# What to work on
From the data that follows, print exactly the lines starting at the one containing "for k = 1:nvi" and ending at the one containing "- B(m,k+1)*cos(del(m)-del(k+1)));"; include both of them and nothing more.

# Records for the exercise
Start of Block

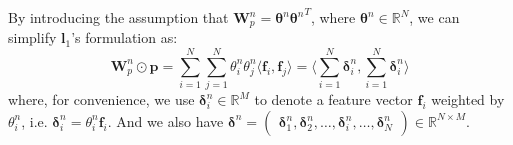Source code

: \documentclass[conference]{IEEEtran}
\newcommand{\bs}{\boldsymbol}
\newcommand{\bW}{\bs{W}}
\newcommand{\bl}{\bs{l}}
\newcommand{\bp}{\bs{p}}
\newcommand{\Bf}{\bs{f}}
\newcommand{\btheta}{\bs{\theta}}
\newcommand{\mR}{\mathbb{R}}
\newcommand{\yanru}[1]{{\bf \color{blue} [[Yanru says ``#1'']]}}
\newcommand{\weinan}[1]{{\bf \color{red} [[Weinan says ``#1'']]}}
\newcommand{\kan}[1]{{\bf \color{green} [[Kan says ``#1'']]}}
\begin{document}


By introducing the assumption that $\bW_p^n = \btheta^n {\btheta^n}^T$, where $ \btheta^n \in \mR^N$, we can simplify $\bl_1$'s formulation as:
\begin{equation}
\bW_p^n \odot \bp = \sum_{i=1}^N {\sum_{j=1}^N \theta^n_i \theta^n_j \langle \Bf_i, \Bf_j \rangle} = \langle \sum_{i=1}^N\bs\delta^n_i, \sum_{i=1}^N\bs\delta^n_i \rangle
\end{equation}
where, for convenience, we use $\bs\delta^n_i \in \mR^M$ to denote a feature vector $\Bf_i$ weighted by $\theta^n_i$, i.e. $\bs\delta^n_i = \theta^n_i \Bf_i$. And we also have $\bs\delta^n = \begin{pmatrix} \bs\delta^n_1, \bs\delta^n_2, \ldots, \bs\delta^n_i, \ldots, \bs\delta^n_N \end{pmatrix} \in \mR^{N \times M}$.
\end{document}
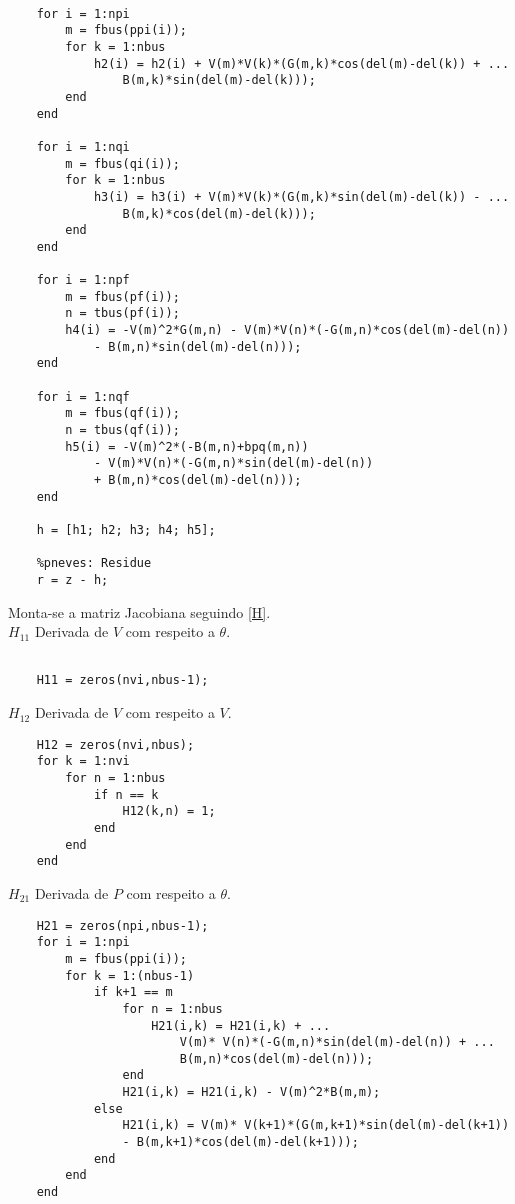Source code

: \begin{verbatim}

    for i = 1:npi
        m = fbus(ppi(i));
        for k = 1:nbus
            h2(i) = h2(i) + V(m)*V(k)*(G(m,k)*cos(del(m)-del(k)) + ...
                B(m,k)*sin(del(m)-del(k)));
        end
    end
    
    for i = 1:nqi
        m = fbus(qi(i));
        for k = 1:nbus
            h3(i) = h3(i) + V(m)*V(k)*(G(m,k)*sin(del(m)-del(k)) - ...
                B(m,k)*cos(del(m)-del(k)));
        end
    end
    
    for i = 1:npf
        m = fbus(pf(i));
        n = tbus(pf(i));
        h4(i) = -V(m)^2*G(m,n) - V(m)*V(n)*(-G(m,n)*cos(del(m)-del(n))
            - B(m,n)*sin(del(m)-del(n)));
    end
    
    for i = 1:nqf
        m = fbus(qf(i));
        n = tbus(qf(i));
        h5(i) = -V(m)^2*(-B(m,n)+bpq(m,n)) 
            - V(m)*V(n)*(-G(m,n)*sin(del(m)-del(n))
            + B(m,n)*cos(del(m)-del(n)));
    end
    
    h = [h1; h2; h3; h4; h5];
    
    %pneves: Residue
    r = z - h;
\end{verbatim}
Monta-se a matriz Jacobiana seguindo \ref{H}.\\
$H_{11}$ Derivada de $V$ com respeito a $\theta$.
\begin{verbatim}

    H11 = zeros(nvi,nbus-1);

\end{verbatim}
$H_{12}$ Derivada de $V$ com respeito a $V$.
\begin{verbatim}
    H12 = zeros(nvi,nbus);
    for k = 1:nvi
        for n = 1:nbus
            if n == k
                H12(k,n) = 1;
            end
        end
    end
\end{verbatim}
$H_{21}$ Derivada de $P$ com respeito a $\theta$.
\begin{verbatim}
    H21 = zeros(npi,nbus-1);
    for i = 1:npi
        m = fbus(ppi(i));
        for k = 1:(nbus-1)
            if k+1 == m
                for n = 1:nbus
                    H21(i,k) = H21(i,k) + ...
                        V(m)* V(n)*(-G(m,n)*sin(del(m)-del(n)) + ...
                        B(m,n)*cos(del(m)-del(n)));
                end
                H21(i,k) = H21(i,k) - V(m)^2*B(m,m);
            else
                H21(i,k) = V(m)* V(k+1)*(G(m,k+1)*sin(del(m)-del(k+1)) 
                - B(m,k+1)*cos(del(m)-del(k+1)));
            end
        end
    end
\end{verbatim}
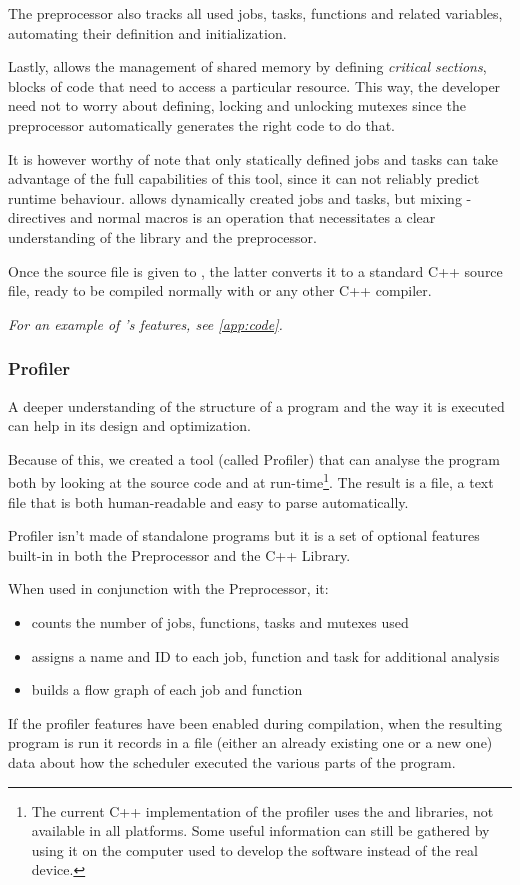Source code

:   The preprocessor also tracks all used jobs, tasks, functions and
  related variables, automating their definition and initialization.
  
  Lastly,  allows the management of shared memory
  by defining \textit{critical sections}, blocks of code that need
  to access a particular resource. This way, the developer need not
  to worry about defining, locking and unlocking mutexes since the
  preprocessor automatically generates the right code to do that.
  
  It is however worthy of note that only statically defined jobs and
  tasks can take advantage of the full capabilities of this tool,
  since it can not reliably predict runtime behaviour. \ScheMo{} allows
  dynamically created jobs and tasks, but mixing
  -directives and normal macros is an operation that
  necessitates a clear understanding of the library and the
  preprocessor.
  
  Once the source file is given to , the latter
  converts it to a standard C++ source file, ready to be compiled
  normally with  or any other C++ compiler.
  
  \textit{For an example of \ScheMo{}'s features, see \autoref{app:code}.}
  
\subsubsection{\ScheMo{} Profiler}
\label{sssec:schemoprofile}
  A deeper understanding of the structure of a \ScheMo{} program and the
  way it is executed can help in its design and optimization.

  Because of this, we created a tool (called \ScheMo{} Profiler) that can
  analyse the program both by looking at the source code and at
  run-time\footnote{The current C++ implementation of the profiler uses
  the  and  libraries, not available in all
  platforms. Some useful information can still be gathered by using it
  on the computer used to develop the software instead of the real
  device.}. The result is a  file, a text file that is
  both human-readable and easy to parse automatically.

  \ScheMo{} Profiler isn't made of standalone programs but it is
  a set of optional features built-in in both the \ScheMo{} Preprocessor
  and the \ScheMo{} C++ Library.
  
  \beforelist When used in conjunction with the \ScheMo{} Preprocessor, it:
  \begin{itemize}
    \item counts the number of jobs, functions, tasks and mutexes used
    \item assigns a name and ID to each job, function and task for
      additional analysis
    \item builds a flow graph of each job and function
  \end{itemize}
  \afterlist*
  If the profiler features have been enabled during compilation, when
  the resulting program is run it records in a  file
  (either an already existing one or a new one) data about how
  the scheduler executed the various parts of the program.
  
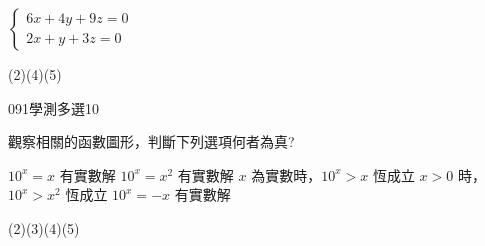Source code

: \begin{QUESTIONS}
\begin{QUESTION}
\begin{QBODY}
\begin{QOPS}
                \QOP
                $\left\{ \begin{array}{l} 6x+4y+9z=0 \\ 2x+y+3z =0 \end{array}\right.$
            \end{QOPS}
        \end{QBODY}
        \begin{QFROMS}
        \end{QFROMS}
        \begin{QTAGS}\end{QTAGS}
        \begin{QANS}
            (2)(4)(5)
        \end{QANS}
        \begin{QSOLLIST}
        \end{QSOLLIST}
        \begin{QEMPTYSPACE}
        \end{QEMPTYSPACE}
    \end{QUESTION}
    \begin{QUESTION}
        \begin{ExamInfo}{091}{學測}{多選}{10}
        \end{ExamInfo}
        \begin{ExamAnsRateInfo}{20}{40}{11}{9}
        \end{ExamAnsRateInfo}
        \begin{QBODY}
            觀察相關的函數圖形，判斷下列選項何者為真?
            \begin{QOPS}
                \QOP $10^x=x$ 有實數解 
                \QOP $10^x=x^2$ 有實數解 
                \QOP $x$ 為實數時，$10^x>x$ 恆成立 
                \QOP $x>0$ 時，$10^x>x^2$ 恆成立 
                \QOP $10^x= -x$ 有實數解
            \end{QOPS}
        \end{QBODY}
        \begin{QFROMS}
        \end{QFROMS}
        \begin{QTAGS}\end{QTAGS}
        \begin{QANS}
            (2)(3)(4)(5)
        \end{QANS}
        \begin{QSOLLIST}
        \end{QSOLLIST}
        \begin{QEMPTYSPACE}
        \end{QEMPTYSPACE}

\end{QUESTION}
\end{QUESTIONS}
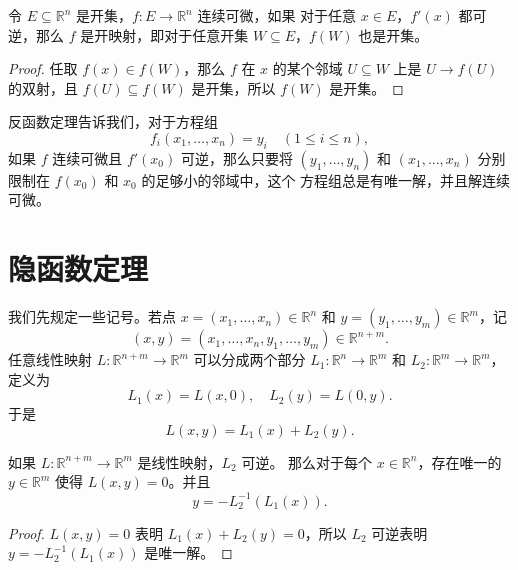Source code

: \documentclass[fontset=none,zihao=-4]{Notes}
\begin{document}
\begin{corollary}\label{coro:coro of ift}
  令 $E\subseteq\mathbb{R}^n$ 是开集，$f:E\to\mathbb{R}^n$ 连续可微，如果
  对于任意 $x\in E$，$f'(x)$ 都可逆，那么 $f$ 是开映射，即对于任意开集
  $W\subseteq E$，$f(W)$ 也是开集。
\end{corollary}
\begin{proof}
  任取 $f(x)\in f(W)$，那么 $f$ 在 $x$ 的某个邻域 $U\subseteq W$ 上是 
  $U\to f(U)$ 的双射，且 $f(U)\subseteq f(W)$ 是开集，所以 $f(W)$ 是开集。
\end{proof}

反函数定理告诉我们，对于方程组
\[
  f_i(x_1,\dots,x_n)=y_i\quad (1\leq i\leq n),  
\]
如果 $f$ 连续可微且 $f'(x_0)$ 可逆，那么只要将 $(y_1,\dots,y_n)$ 
和 $(x_1,\dots,x_n)$ 分别限制在 $f(x_0)$ 和 $x_0$ 的足够小的邻域中，这个
方程组总是有唯一解，并且解连续可微。

\section{隐函数定理}

我们先规定一些记号。若点 $x=(x_1,\dots,x_n)\in\mathbb{R}^n$ 
和 $y=(y_1,\dots,y_m)\in \mathbb{R}^m$，记
\[
  (x,y)=(x_1,\dots,x_n,y_1,\dots,y_m)\in\mathbb{R}^{n+m}.  
\]
任意线性映射 $L:\mathbb{R}^{n+m}\to\mathbb{R}^m$ 可以分成两个部分
$L_1:\mathbb{R}^n\to\mathbb{R}^m$ 和 $L_2:\mathbb{R}^m\to\mathbb{R}^m$，定义为
\[
  L_1(x)=L(x,0),\quad L_2(y)=L(0,y).
\]
于是
\[
  L(x,y)=L_1(x)+L_2(y).  
\]

\begin{lemma}\label{lemma:implic lemma}
  如果 $L:\mathbb{R}^{n+m}\to\mathbb{R}^m$ 是线性映射，$L_2$ 可逆。
  那么对于每个 $x\in\mathbb{R}^n$，存在唯一的 $y\in\mathbb{R}^m$
  使得 $L(x,y)=0$。并且
  \[
    y=-L_2^{-1}(L_1(x)).  
  \]
\end{lemma}
\begin{proof}
  $L(x,y)=0$ 表明 $L_1(x)+L_2(y)=0$，所以 $L_2$ 可逆表明
  $y=-L_2^{-1}(L_1(x))$ 是唯一解。
\end{proof}
\end{document}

End of Block

# Exercise result
    for k = 1:nvi
        for n = 1:nbus
            if n == k
                H12(k,n) = 1;
            end
        end
    end
\end{verbatim}
$H_{21}$ Derivada de $P$ com respeito a $\theta$.
\begin{verbatim}
    H21 = zeros(npi,nbus-1);
    for i = 1:npi
        m = fbus(ppi(i));
        for k = 1:(nbus-1)
            if k+1 == m
                for n = 1:nbus
                    H21(i,k) = H21(i,k) + ...
                        V(m)* V(n)*(-G(m,n)*sin(del(m)-del(n)) + ...
                        B(m,n)*cos(del(m)-del(n)));
                end
                H21(i,k) = H21(i,k) - V(m)^2*B(m,m);
            else
                H21(i,k) = V(m)* V(k+1)*(G(m,k+1)*sin(del(m)-del(k+1)) 
                - B(m,k+1)*cos(del(m)-del(k+1)));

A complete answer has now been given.